In the case of Chinese manufacturers, the excessive greed of US outsourcers overwhelmed their concern for quality. When the US businessmen were too eager to generate profits, and too unwilling to stop and insist on better quality, the manufacturing plants took advantage of that. The scandals with lead paint in toys, toxic tooth paste, etc., are just the most public examples of this situation.

In the laboratory, greed isn't the motivating factor. Instead it's the pressure to produce test results quickly and cheaply. Even as methods are revealed to perform worse than clinical need, the demand for test results doesn't diminish.
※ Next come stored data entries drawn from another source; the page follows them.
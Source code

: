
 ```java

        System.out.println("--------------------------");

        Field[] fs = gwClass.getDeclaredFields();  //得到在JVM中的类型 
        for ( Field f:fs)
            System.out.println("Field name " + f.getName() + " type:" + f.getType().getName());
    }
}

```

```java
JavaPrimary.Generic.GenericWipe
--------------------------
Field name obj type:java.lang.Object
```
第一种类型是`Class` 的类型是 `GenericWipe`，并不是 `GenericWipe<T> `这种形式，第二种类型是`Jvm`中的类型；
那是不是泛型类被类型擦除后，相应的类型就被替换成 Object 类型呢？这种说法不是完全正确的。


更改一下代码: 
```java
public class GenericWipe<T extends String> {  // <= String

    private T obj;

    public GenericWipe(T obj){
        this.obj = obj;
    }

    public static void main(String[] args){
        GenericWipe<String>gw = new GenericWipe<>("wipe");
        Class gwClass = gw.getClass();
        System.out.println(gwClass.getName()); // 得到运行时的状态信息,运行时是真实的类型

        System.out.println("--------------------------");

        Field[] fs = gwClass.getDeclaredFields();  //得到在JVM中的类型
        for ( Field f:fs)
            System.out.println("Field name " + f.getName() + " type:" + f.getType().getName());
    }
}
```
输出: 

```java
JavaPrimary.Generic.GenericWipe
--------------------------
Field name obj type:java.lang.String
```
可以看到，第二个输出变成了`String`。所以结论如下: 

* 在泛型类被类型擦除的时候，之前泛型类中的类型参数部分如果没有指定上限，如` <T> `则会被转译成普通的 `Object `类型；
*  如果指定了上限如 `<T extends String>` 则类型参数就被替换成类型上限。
James Reason describes the resulting organizational culture in terms of learned helplessness: "a condition in which people learn that attempts to change their situation are fruitless so that they simply give up trying."[3] 'Learned helplessness' is a psychological state where "a person perceives that he can no longer control his own destiny.... The energy and will to resolve problems and attain goals drains away."[4] For decades, we have known that his behavior manifests itself not only in individuals, but also in organizations. When people or even departments within a company believe they can no longer impact the organization's decisions, they learn to stop trying.

This is where laboratory helplessness can lead. If laboratories don't insist on better quality, but instead show themselves willing to tolerate poor or even defective methods, they will increasingly find that's what manufacturers deliver to them. If the highest priority of the hospital is cheap testing, labs will find that their instruments and test results begin to resemble cheap goods. Technologists will find less satisfaction in a career that produces progressively worse outputs.
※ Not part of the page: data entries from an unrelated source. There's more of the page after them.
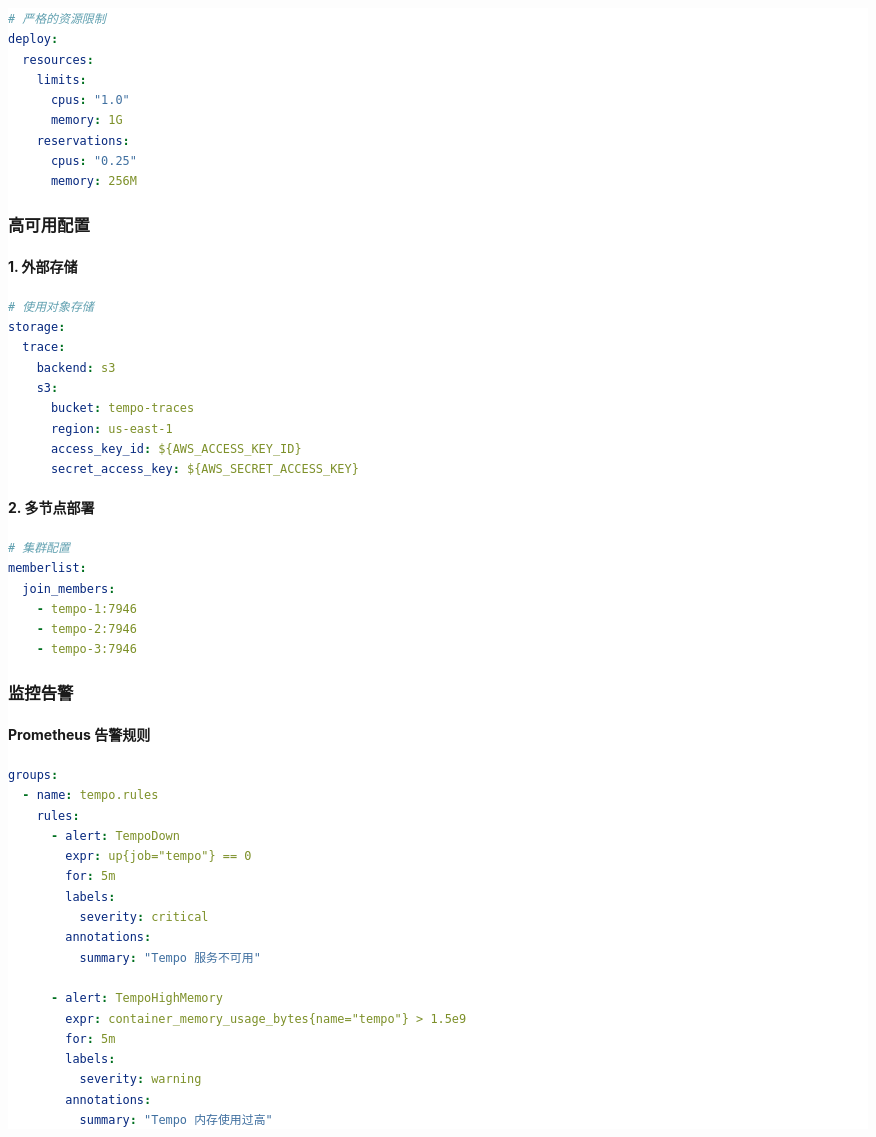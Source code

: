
 ```yaml
# 严格的资源限制
deploy:
  resources:
    limits:
      cpus: "1.0"
      memory: 1G
    reservations:
      cpus: "0.25"
      memory: 256M
```

### 高可用配置

#### 1. 外部存储

```yaml
# 使用对象存储
storage:
  trace:
    backend: s3
    s3:
      bucket: tempo-traces
      region: us-east-1
      access_key_id: ${AWS_ACCESS_KEY_ID}
      secret_access_key: ${AWS_SECRET_ACCESS_KEY}
```

#### 2. 多节点部署

```yaml
# 集群配置
memberlist:
  join_members:
    - tempo-1:7946
    - tempo-2:7946
    - tempo-3:7946
```

### 监控告警

#### Prometheus 告警规则

```yaml
groups:
  - name: tempo.rules
    rules:
      - alert: TempoDown
        expr: up{job="tempo"} == 0
        for: 5m
        labels:
          severity: critical
        annotations:
          summary: "Tempo 服务不可用"

      - alert: TempoHighMemory
        expr: container_memory_usage_bytes{name="tempo"} > 1.5e9
        for: 5m
        labels:
          severity: warning
        annotations:
          summary: "Tempo 内存使用过高"
```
The point here is that laboratories need to be vigilant and demanding and hold manufacturers accountable for instrument failures. If labs don't care about quality, don't expect that manufacturers will care about it either. Manufacturers follow the cues of their customers. When quality isn't important to the customer, the manufacturer will adjust quality downward.

Whatever the latest instance of failed instrumentation, quality in the laboratory won't die in one terrible scandal. But if we engage in cynicism and adopt an attitude of helplessness, quality may indeed fade away.

References:

  1. Paul Rogat Loeb, Soul of a Citizen, St. Martin's Griffin, (NY, NY), Revised Edition, 2010, pp.84-85.
  2. Paul Midler, Poorly Made in China, Wiley (Hoboken, NJ), 2010. Page 96.
  3. James Reason, Managing the Risks of Organizational Accidents, (Ashgate Publishing Company, Burlington VT, 1997), p.193
  4. Paul Bate, The Impact of Organizational Culture on Approaches to Organizational Problem-Solving, Organization Studies, 1984, 5/1, p.59.